L’effetto che percepiamo in quell’istante è di luminosità. Inoltre, se i raggi che stiamo osservando corrispondono a quelli che formano la banda inferiore dell’arcobaleno, noi gli associamo la sensazione del rosso; se invece corrispondono a quelli che formano la banda intermedia dell’arcobaleno, associamo la sensazione del verde; se alla banda superiore, la sensazione del violetto, e così via. L’occhio umano non ha però la capacità di convertire in una sensazione percettibile i raggi ultravioletti (né quelli infrarossi), che quindi ci risultano invisibili. Alcuni insetti alati invece sì, e quindi li vedono. Non sappiamo esattamente come li vedano, ma sappiamo che li vedono. In una stanza oscura, con solo una sorgente di raggi ultravioletti, molti insetti volano tranquillamente evitando gli ostacoli.

I pannelli fotovoltaici attualmente installati sono più simili a noi, che agli insetti. Quindi, in un certo senso, sono in competizione con noi: se ci mettiamo dietro un pannello fotovoltaico, la luce se la prende tutta lui e noi restiamo in ombra. Perciò se sostituissimo i vetri delle finestre con pannelli fotovoltaici, la stanza rimarrebbe al buio. Eppure sarebbe molto comodo avere delle finestre che funzionano da pannelli fotovoltaici e che producono energia elettrica. Ecco quindi l’idea: apporre ai vetri della finestra membrane fotovoltaiche capaci di assorbire i raggi ultravioletti e quelli infrarossi, lasciando invece passare indisturbata la luce visibile. Il risultato? Non ci accorgeremmo neanche della loro presenza. Per quel che ci riguarda non è cambiato niente. Al più sarebbero gli insetti a protestare… Una soluzione tecnologica di questo tipo sarebbe utile per ridurre le emissioni di anidride carbonica, il principale dei gas serra che alterano il clima del pianeta, fornendo energia elettrica alle case.

Adesso un progetto di questo tipo esiste. Si chiama Citysolar. È finanziato dall’Unione europea e coordinato da un italiano, il professor Aldo Di Carlo, direttore dell’Istituto di Struttura della Materia del Consiglio Nazionale delle Ricerche. L’Italia vanta una storia gloriosa nel campo della generazione di energia da fonte rinnovabile. Nel 1904 il principe Ginori, genio visionario, accese cinque lampadine inventate una ventina di anni prima da Edison utilizzando un prototipo di impianto geotermico da lui ideato. Elettricità dal calore della terra. Poi gli impianti idroelettrici che, all’indomani della seconda guerra mondiale, fornivano energia (pulita) per lo sforzo di ricostruzione del Paese.

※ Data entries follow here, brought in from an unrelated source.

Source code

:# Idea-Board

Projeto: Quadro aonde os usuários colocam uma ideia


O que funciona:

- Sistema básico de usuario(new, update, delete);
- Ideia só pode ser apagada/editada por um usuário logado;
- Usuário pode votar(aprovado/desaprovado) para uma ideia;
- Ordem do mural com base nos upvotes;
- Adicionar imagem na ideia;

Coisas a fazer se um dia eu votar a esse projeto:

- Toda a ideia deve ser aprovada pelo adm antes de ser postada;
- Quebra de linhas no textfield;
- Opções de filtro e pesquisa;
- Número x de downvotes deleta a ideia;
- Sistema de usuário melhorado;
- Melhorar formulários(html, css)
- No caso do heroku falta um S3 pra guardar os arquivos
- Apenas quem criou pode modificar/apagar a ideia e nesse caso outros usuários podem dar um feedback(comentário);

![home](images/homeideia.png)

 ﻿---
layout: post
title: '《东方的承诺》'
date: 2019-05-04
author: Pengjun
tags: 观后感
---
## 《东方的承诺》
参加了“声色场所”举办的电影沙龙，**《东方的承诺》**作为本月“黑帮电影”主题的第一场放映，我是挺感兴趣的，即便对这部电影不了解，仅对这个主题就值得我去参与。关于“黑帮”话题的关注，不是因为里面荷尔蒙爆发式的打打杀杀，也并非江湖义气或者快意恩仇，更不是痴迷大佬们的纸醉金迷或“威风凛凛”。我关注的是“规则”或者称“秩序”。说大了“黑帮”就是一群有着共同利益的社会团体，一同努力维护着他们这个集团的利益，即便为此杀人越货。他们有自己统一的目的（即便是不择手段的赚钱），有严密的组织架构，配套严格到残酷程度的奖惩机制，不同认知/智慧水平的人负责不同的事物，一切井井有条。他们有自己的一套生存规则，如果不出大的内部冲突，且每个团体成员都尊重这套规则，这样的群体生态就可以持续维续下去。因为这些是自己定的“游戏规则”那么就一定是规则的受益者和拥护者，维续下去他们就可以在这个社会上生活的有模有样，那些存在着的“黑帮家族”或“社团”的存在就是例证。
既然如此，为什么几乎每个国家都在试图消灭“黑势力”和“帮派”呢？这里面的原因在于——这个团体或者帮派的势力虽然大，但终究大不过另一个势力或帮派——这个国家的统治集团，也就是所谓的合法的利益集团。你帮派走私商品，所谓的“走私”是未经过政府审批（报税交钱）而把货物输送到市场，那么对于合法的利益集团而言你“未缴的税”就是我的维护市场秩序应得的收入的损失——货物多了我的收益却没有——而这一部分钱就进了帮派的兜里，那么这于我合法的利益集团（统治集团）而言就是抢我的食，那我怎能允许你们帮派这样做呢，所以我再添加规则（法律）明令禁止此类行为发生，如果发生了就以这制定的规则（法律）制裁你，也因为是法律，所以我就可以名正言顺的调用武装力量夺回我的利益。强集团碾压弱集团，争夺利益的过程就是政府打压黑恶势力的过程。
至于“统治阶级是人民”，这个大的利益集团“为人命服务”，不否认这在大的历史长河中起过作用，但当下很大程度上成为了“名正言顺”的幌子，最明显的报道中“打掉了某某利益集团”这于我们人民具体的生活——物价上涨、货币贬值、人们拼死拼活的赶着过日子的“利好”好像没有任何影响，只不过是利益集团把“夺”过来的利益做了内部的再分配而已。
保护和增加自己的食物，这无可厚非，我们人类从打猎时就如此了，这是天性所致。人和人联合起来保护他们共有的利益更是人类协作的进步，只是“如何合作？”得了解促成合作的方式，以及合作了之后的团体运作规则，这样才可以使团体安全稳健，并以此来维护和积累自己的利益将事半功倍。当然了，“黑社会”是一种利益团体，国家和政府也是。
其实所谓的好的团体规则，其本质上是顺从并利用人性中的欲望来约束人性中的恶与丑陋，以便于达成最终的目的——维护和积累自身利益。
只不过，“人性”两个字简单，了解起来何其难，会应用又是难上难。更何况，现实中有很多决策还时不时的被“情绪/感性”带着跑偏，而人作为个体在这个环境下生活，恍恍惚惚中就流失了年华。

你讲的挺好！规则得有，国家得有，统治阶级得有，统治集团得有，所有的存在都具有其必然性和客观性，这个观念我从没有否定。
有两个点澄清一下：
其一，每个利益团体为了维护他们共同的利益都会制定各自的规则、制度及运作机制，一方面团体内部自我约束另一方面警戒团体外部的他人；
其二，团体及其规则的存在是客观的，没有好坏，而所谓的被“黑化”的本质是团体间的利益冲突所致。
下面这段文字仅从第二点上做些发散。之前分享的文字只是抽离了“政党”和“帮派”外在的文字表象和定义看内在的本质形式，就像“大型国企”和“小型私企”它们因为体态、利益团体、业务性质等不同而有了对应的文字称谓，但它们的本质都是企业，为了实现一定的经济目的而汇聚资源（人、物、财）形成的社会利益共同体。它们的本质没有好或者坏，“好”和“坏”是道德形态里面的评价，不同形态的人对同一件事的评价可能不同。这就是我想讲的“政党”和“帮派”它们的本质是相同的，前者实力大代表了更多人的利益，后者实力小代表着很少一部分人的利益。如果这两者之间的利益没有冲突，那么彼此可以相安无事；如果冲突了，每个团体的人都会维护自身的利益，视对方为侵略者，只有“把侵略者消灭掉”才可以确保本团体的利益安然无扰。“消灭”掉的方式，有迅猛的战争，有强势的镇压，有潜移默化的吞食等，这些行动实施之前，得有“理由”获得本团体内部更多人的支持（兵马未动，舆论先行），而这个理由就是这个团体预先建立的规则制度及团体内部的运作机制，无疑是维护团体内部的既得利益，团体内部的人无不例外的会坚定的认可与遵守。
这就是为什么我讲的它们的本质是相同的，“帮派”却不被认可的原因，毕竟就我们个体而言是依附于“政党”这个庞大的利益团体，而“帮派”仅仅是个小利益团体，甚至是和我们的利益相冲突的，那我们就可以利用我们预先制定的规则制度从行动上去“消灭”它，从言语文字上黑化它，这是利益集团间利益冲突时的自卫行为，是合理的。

Ancora oggi l’Italia è tra i maggiori produttori di energia rinnovabile grazie a questa eredità. E non è stata da meno nel comparto fotovoltaico: nel 2012 siamo stati i primi al mondo per potenza fotovoltaica installata (e non in proporzione alla popolazione, ma proprio in senso assoluto)! Sarebbe bello riprenderci questo onorevolissimo primato. La situazione oggi sembra favorevole a questo scopo. Quello che fino a qualche giorno fa era il Ministero dell’Ambiente, nel nuovo governo è diventato Ministero della Transizione ecologica. Dicitura forse più impegnativa, perché descrive, più che uno stato di cose, un obiettivo da raggiungere. E la transizione ecologica può avere molti aspetti, quello economico, politico, sociale, però il principale non può che essere tecnologico.

Conversione dei processi industriali, delle modalità di trasporto, delle abitudini individuali e collettive, ma soprattutto della produzione di energia. Sì, perché l’energia è l’entità da cui tutto discende, è la madre di tutte le attività, il presupposto di ogni possibile sviluppo. Non si muove foglia, che Dio non voglia. Ma quando decide di muoverla, ha stabilito che occorra dell’energia… Qualunque contributo alla produzione di nuova energia pulita è un passo verso l’obbiettivo principale e indifferibile, la decarbonizzazione completa entro il 2050.